While I was resetting the wardrobe to embrace summer, an old
album fell off the shelf. The experience of flipping through paper album is
quite different in a time we live. Air stuck cellophane called for all my ten
fingers in action. Each photo had a context and a few memories. It was coincidence
that I stepped into eighth standard and my father was given a house which had
some square feet more, a front and a back yard with fence and a garage larger
than required. As a family we all liked gardening and in no time we had a
flower garden and a kitchen garden set. Me and my brother had our share of light
fight and settled for our pie in one room. I realise we both were bad at
negotiation and settled very fast. Neighbours praised our sibling attitude and
parents felt great. We both felt even better just to realise later in life, negotiation
is an art like dancing, drawing, sports and what not we tried our hands on.
Beyond the garden, the one place that I liked about this address of ours was the barren field beyond the fence. Liking had a reasoning. In a week’s time I concluded the immediate neighbourhood had an imbalance of gender. I was soon friendless. School library was one who supported this change gracefully. I got introduced to Srikanta, Chandranath, Subhoda, Parineeta , Devdas and many more. I had their pictures in mind, empathised their pain and pleasure, dwelled in their lives as if I was one of them.

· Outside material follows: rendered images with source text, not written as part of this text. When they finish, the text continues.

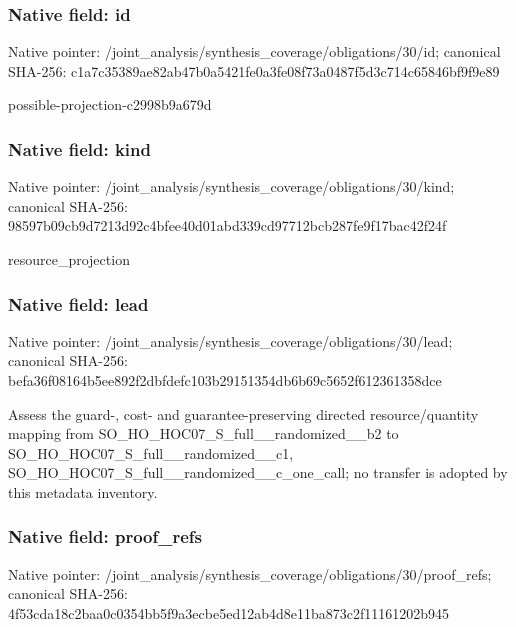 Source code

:\documentclass[10pt,a4paper]{article}
\begin{document}
\subsubsection{Native field: id}
Native pointer: /joint\_\allowbreak{}analysis/synthesis\_\allowbreak{}coverage/obligations/30/id; canonical SHA-256: c1a7c35389ae82ab47b0a5421fe0a3fe08f73a0487f5d3c714c65846bf9f9e89

\begingroup\raggedright\sloppy possible-projection-c2998b9a679d\par\endgroup

\subsubsection{Native field: kind}
Native pointer: /joint\_\allowbreak{}analysis/synthesis\_\allowbreak{}coverage/obligations/30/kind; canonical SHA-256: 98597b09cb9d7213d92c4bfee40d01abd339cd97712bcb287fe9f17bac42f24f

\begingroup\raggedright\sloppy resource\_\allowbreak{}projection\par\endgroup

\subsubsection{Native field: lead}
Native pointer: /joint\_\allowbreak{}analysis/synthesis\_\allowbreak{}coverage/obligations/30/lead; canonical SHA-256: befa36f08164b5ee892f2dbfdefc103b29151354db6b69c5652f612361358dce

\begingroup\raggedright\sloppy Assess the guard-,\allowbreak{} cost- and guarantee-preserving directed resource/\allowbreak{}quantity mapping from SO\_\allowbreak{}HO\_\allowbreak{}HOC07\_\allowbreak{}S\_\allowbreak{}full\_\allowbreak{}\_\allowbreak{}randomized\_\allowbreak{}\_\allowbreak{}b2 to SO\_\allowbreak{}HO\_\allowbreak{}HOC07\_\allowbreak{}S\_\allowbreak{}full\_\allowbreak{}\_\allowbreak{}randomized\_\allowbreak{}\_\allowbreak{}c1,\allowbreak{} SO\_\allowbreak{}HO\_\allowbreak{}HOC07\_\allowbreak{}S\_\allowbreak{}full\_\allowbreak{}\_\allowbreak{}randomized\_\allowbreak{}\_\allowbreak{}c\_\allowbreak{}one\_\allowbreak{}call;\allowbreak{} no transfer is adopted by this metadata inventory.\par\endgroup

\subsubsection{Native field: proof\_\allowbreak{}refs}
Native pointer: /joint\_\allowbreak{}analysis/synthesis\_\allowbreak{}coverage/obligations/30/proof\_\allowbreak{}refs; canonical SHA-256: 4f53cda18c2baa0c0354bb5f9a3ecbe5ed12ab4d8e11ba873c2f11161202b945
\end{document}
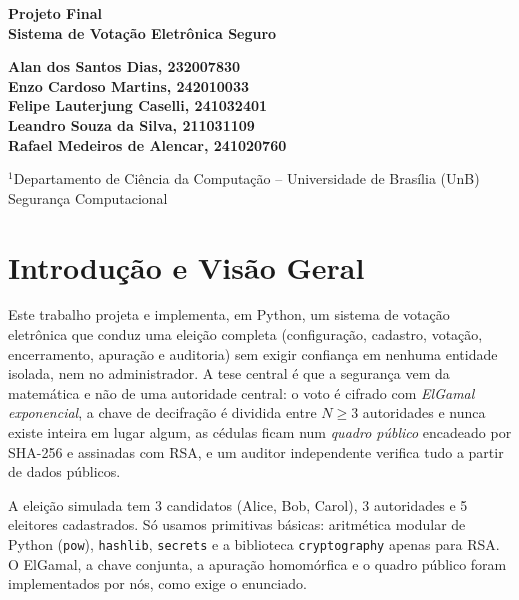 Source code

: \documentclass[11pt,a4paper]{article}
\begin{document}
\begin{center}
{\selectfont
{\Large\bfseries Projeto Final\\[2pt] Sistema de Votação Eletrônica Seguro\par}
\vspace{14pt}
{\large\bfseries Alan dos Santos Dias, 232007830\\
Enzo Cardoso Martins, 242010033\\
Felipe Lauterjung Caselli, 241032401\\
Leandro Souza da Silva, 211031109\\
Rafael Medeiros de Alencar, 241020760\\
\par}
\vspace{12pt}
{\large $^{1}$Departamento de Ciência da Computação -- Universidade de Brasília (UnB)\\
Segurança Computacional\par}
}
\end{center}
\vspace{4pt}

\section{Introdução e Visão Geral}
Este trabalho projeta e implementa, em Python, um sistema de votação eletrônica que conduz uma eleição completa (configuração, cadastro, votação, encerramento, apuração e auditoria) sem exigir confiança em nenhuma entidade isolada, nem no administrador. A tese central é que a segurança vem da matemática e não de uma autoridade central: o voto é cifrado com \emph{ElGamal exponencial}, a chave de decifração é dividida entre $N\ge 3$ autoridades e nunca existe inteira em lugar algum, as cédulas ficam num \emph{quadro público} encadeado por SHA-256 e assinadas com RSA, e um auditor independente verifica tudo a partir de dados públicos.

A eleição simulada tem 3 candidatos (Alice, Bob, Carol), 3 autoridades e 5 eleitores cadastrados. Só usamos primitivas básicas: aritmética modular de Python (\texttt{pow}), \texttt{hashlib}, \texttt{secrets} e a biblioteca \texttt{cryptography} apenas para RSA. O ElGamal, a chave conjunta, a apuração homomórfica e o quadro público foram implementados por nós, como exige o enunciado.

\end{document}
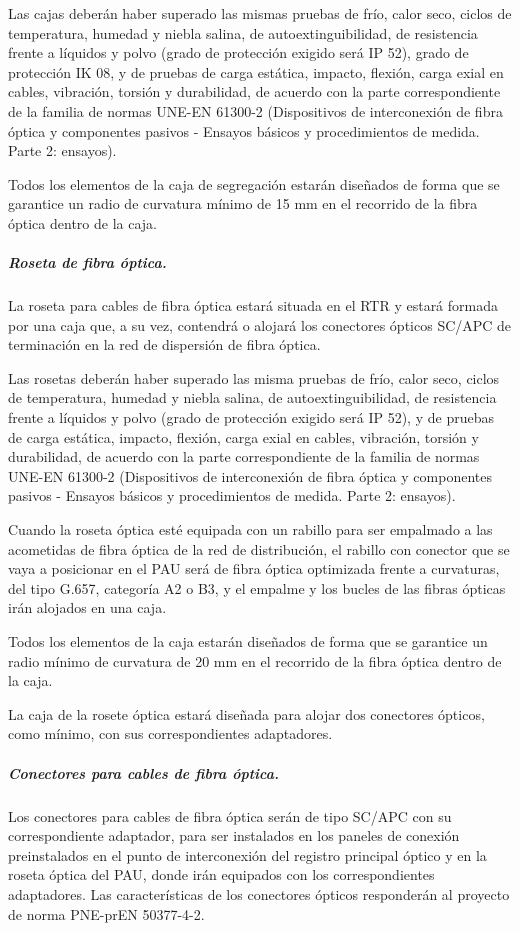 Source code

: Las cajas deberán haber superado las mismas pruebas de frío, calor seco, ciclos de temperatura, humedad y niebla salina, de autoextinguibilidad, de resistencia frente a líquidos y polvo (grado de protección exigido será IP 52), grado de protección IK 08, y de pruebas de carga estática, impacto, flexión, carga exial en cables, vibración, torsión y durabilidad, de acuerdo con la parte correspondiente de la familia de normas UNE-EN 61300-2 (Dispositivos de interconexión de fibra óptica y componentes pasivos - Ensayos básicos y procedimientos de medida. Parte 2: ensayos).

Todos los elementos de la caja de segregación estarán diseñados de forma que se garantice un radio de curvatura mínimo de 15 mm en el recorrido de la fibra óptica dentro de la caja.

\subparagraph{Roseta de fibra óptica.}
La roseta para cables de fibra óptica estará situada en el RTR y estará formada por una caja que, a su vez, contendrá o alojará los conectores ópticos SC/APC de terminación en la red de dispersión de fibra óptica.

Las rosetas deberán haber superado las misma pruebas de frío, calor seco, ciclos de temperatura, humedad y niebla salina, de autoextinguibilidad, de resistencia frente a líquidos y polvo (grado de protección exigido será IP 52), y de pruebas de carga estática, impacto, flexión, carga exial en cables, vibración, torsión y durabilidad, de acuerdo con la parte correspondiente de la familia de normas UNE-EN 61300-2 (Dispositivos de interconexión de fibra óptica y componentes pasivos - Ensayos básicos y procedimientos de medida. Parte 2: ensayos).

Cuando la roseta óptica esté equipada con un rabillo para ser empalmado a las acometidas de fibra óptica de la red de distribución, el rabillo con conector que se vaya a posicionar en el PAU será de fibra óptica optimizada frente a curvaturas, del tipo G.657, categoría A2 o B3, y el empalme y los bucles de las fibras ópticas irán alojados en una caja.

Todos los elementos de la caja estarán diseñados de forma que se garantice un radio mínimo de curvatura de 20 mm en el recorrido de la fibra óptica dentro de la caja.

La caja de la rosete óptica estará diseñada para alojar dos conectores ópticos, como mínimo, con sus correspondientes adaptadores.

\subparagraph{Conectores para cables de fibra óptica.}
Los conectores para cables de fibra óptica serán de tipo SC/APC con su correspondiente adaptador, para ser instalados en los paneles de conexión preinstalados en el punto de interconexión del registro principal óptico y en la roseta óptica del PAU, donde irán equipados con los correspondientes adaptadores. Las características de los conectores ópticos responderán al proyecto de norma PNE-prEN 50377-4-2.

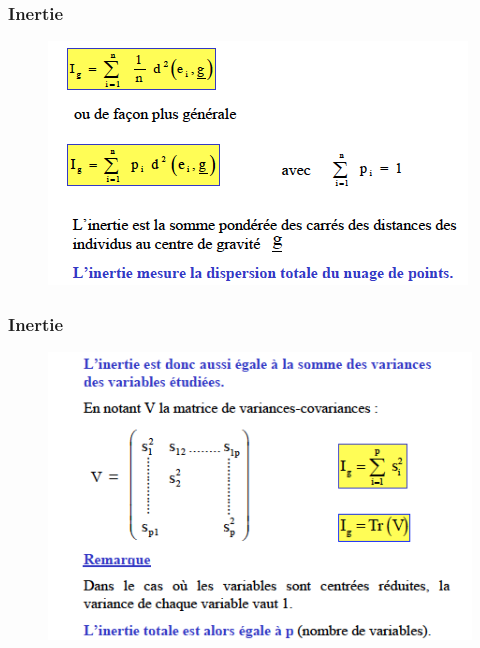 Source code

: \documentclass[11pt]{beamer}
\begin{document}
\begin{frame}
\frametitle{Inertie}
\begin{figure}
\includegraphics[scale=0.6]{schema10.png} 
\end{figure}

\end{frame}

\begin{frame}
\frametitle{Inertie}
\begin{figure}
\includegraphics[scale=0.6]{schema11.png} 
\end{figure}

\end{frame}
\end{document}
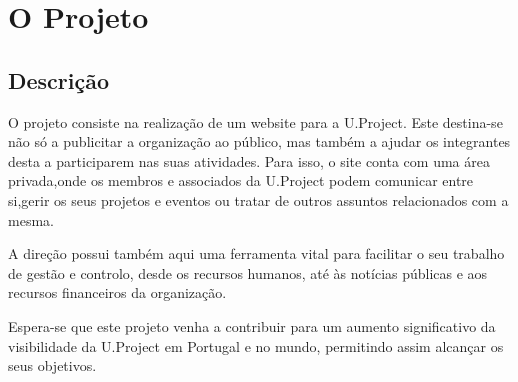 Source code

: \documentclass[11pt]{report}
\begin{document}
\newpage

\chapter{O Projeto}
\section{Descrição}
O projeto consiste na realização de um website para a U.Project. Este destina-se não só a publicitar a organização ao público, mas também a ajudar os integrantes desta a participarem nas suas atividades. Para isso, o site conta com uma área privada,onde os membros e associados da U.Project podem comunicar entre si,gerir os seus projetos e eventos ou tratar de outros assuntos relacionados com a mesma.

A direção possui também aqui uma ferramenta vital para facilitar o seu trabalho de gestão e controlo, desde os recursos humanos, até às notícias públicas e aos recursos financeiros da organização.

Espera-se que este projeto venha a contribuir para um aumento significativo da visibilidade da U.Project em Portugal e no mundo, permitindo assim alcançar os seus objetivos.
\end{document}
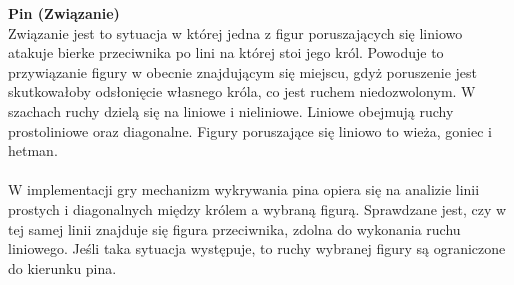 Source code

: \documentclass[twoside]{projektInzynierskiMS1}
\begin{document}
\newpage

\noindent \textbf{Pin (Związanie)}\\
Związanie jest to sytuacja w której jedna z figur poruszających się liniowo atakuje bierke przeciwnika po lini na której stoi jego król. Powoduje to przywiązanie figury w obecnie znajdującym się miejscu, gdyż poruszenie jest skutkowałoby odsłonięcie własnego króla, co jest ruchem niedozwolonym. W szachach ruchy dzielą się na liniowe i nieliniowe. Liniowe obejmują ruchy prostoliniowe oraz diagonalne. Figury poruszające się liniowo to wieża, goniec i hetman.
\\\\
W implementacji gry mechanizm wykrywania pina opiera się na analizie linii prostych i diagonalnych między królem a wybraną figurą. Sprawdzane jest, czy w tej samej linii znajduje się figura przeciwnika, zdolna do wykonania ruchu liniowego. Jeśli taka sytuacja występuje, to ruchy wybranej figury są ograniczone do kierunku pina.
\end{document}

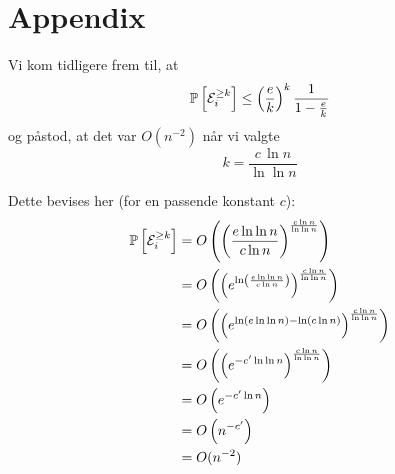 \section{Appendix} \label{sec:appendix}
Vi kom tidligere frem til, at
$$
\mathbb{P} \left[   {\mathcal{E}}_i^{\geq k}   \right] \leq \left( \frac{e}{k} \right)^k \frac{1}{1 - \frac{e}{k}}
$$
og påstod, at det var $O(n^{-2})$ når vi valgte
$$
k = \frac{c \, \ln n}{\ln \ln n}
$$

Dette bevises her (for en passende konstant $c$):
\begin{align*}
  \mathbb{P} \left[   {\mathcal{E}}_i^{\geq k}   \right]
  &= O \left(  \left( \frac{e \ln \ln n}{c \ln n} \right)^{\frac{c \ln n}{\ln \ln n}}  \right)\\
  &= O \left(  \left(  e^{\ln \left( \frac{e \ln \ln n}{c \ln n} \right)}  \right)^{\frac{c \ln n}{\ln \ln n}}  \right)\\
  &= O \left(  \left(  e^{\ln(e \ln \ln n) - \ln (c \ln n)}  \right)^{\frac{c \ln n}{\ln \ln n}}  \right)\\
  &= O \left(  \left(  e^{-c' \ln \ln n}  \right)^{\frac{c \ln n}{\ln \ln n}}  \right)\\
  &= O \left(  e^{- c' \ln n}  \right)\\
  &= O \left(  n^{-c'}  \right)\\
  &= O(n^{-2})
\end{align*}
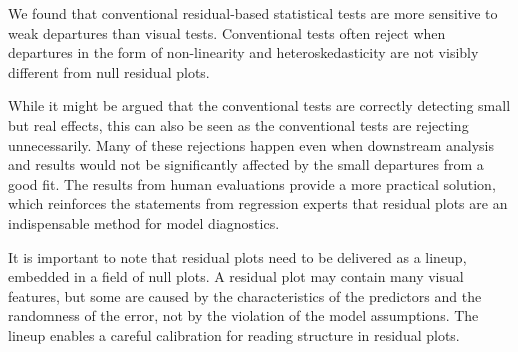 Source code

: \documentclass{vgtc}                          %
\begin{document}
We found that conventional residual-based statistical tests are more
sensitive to weak departures than visual tests.
Conventional tests often reject
when departures in the form of non-linearity and heteroskedasticity are
not visibly different from null residual plots.

While it might be argued that the conventional tests are correctly
detecting small but real effects, this can also be seen as the
conventional tests are rejecting unnecessarily. Many of these rejections
happen even when downstream analysis and results would not be
significantly affected by the small departures from a good fit. The
results from human evaluations provide a more practical solution, which
reinforces the statements from regression experts that residual plots
are an indispensable method for model diagnostics.

It is important to note that residual plots need to be delivered as a
lineup, embedded in a field of null plots. A residual plot may contain
many visual features, but some are caused by the characteristics of the
predictors and the randomness of the error, not by the violation of the
model assumptions. The lineup enables a careful calibration for
reading structure in residual plots.


%

%
%
%


\end{document}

Yes, I learnt to dream as I had no option. My report cards showed good numbers in maths and science, and by chance once in a while in geography. Rest was always a challenge. World watches you even when you think it is happening the least. The days maths number got published many used to ask my score unlike those days when scores for Bengali grammar paper were out, when I knew my place in the class room. In the over packed school bag there is an invisible book called competition. There are several school of thoughts on that book and over years a humble realization was having a back bencher friend pays off on a long run.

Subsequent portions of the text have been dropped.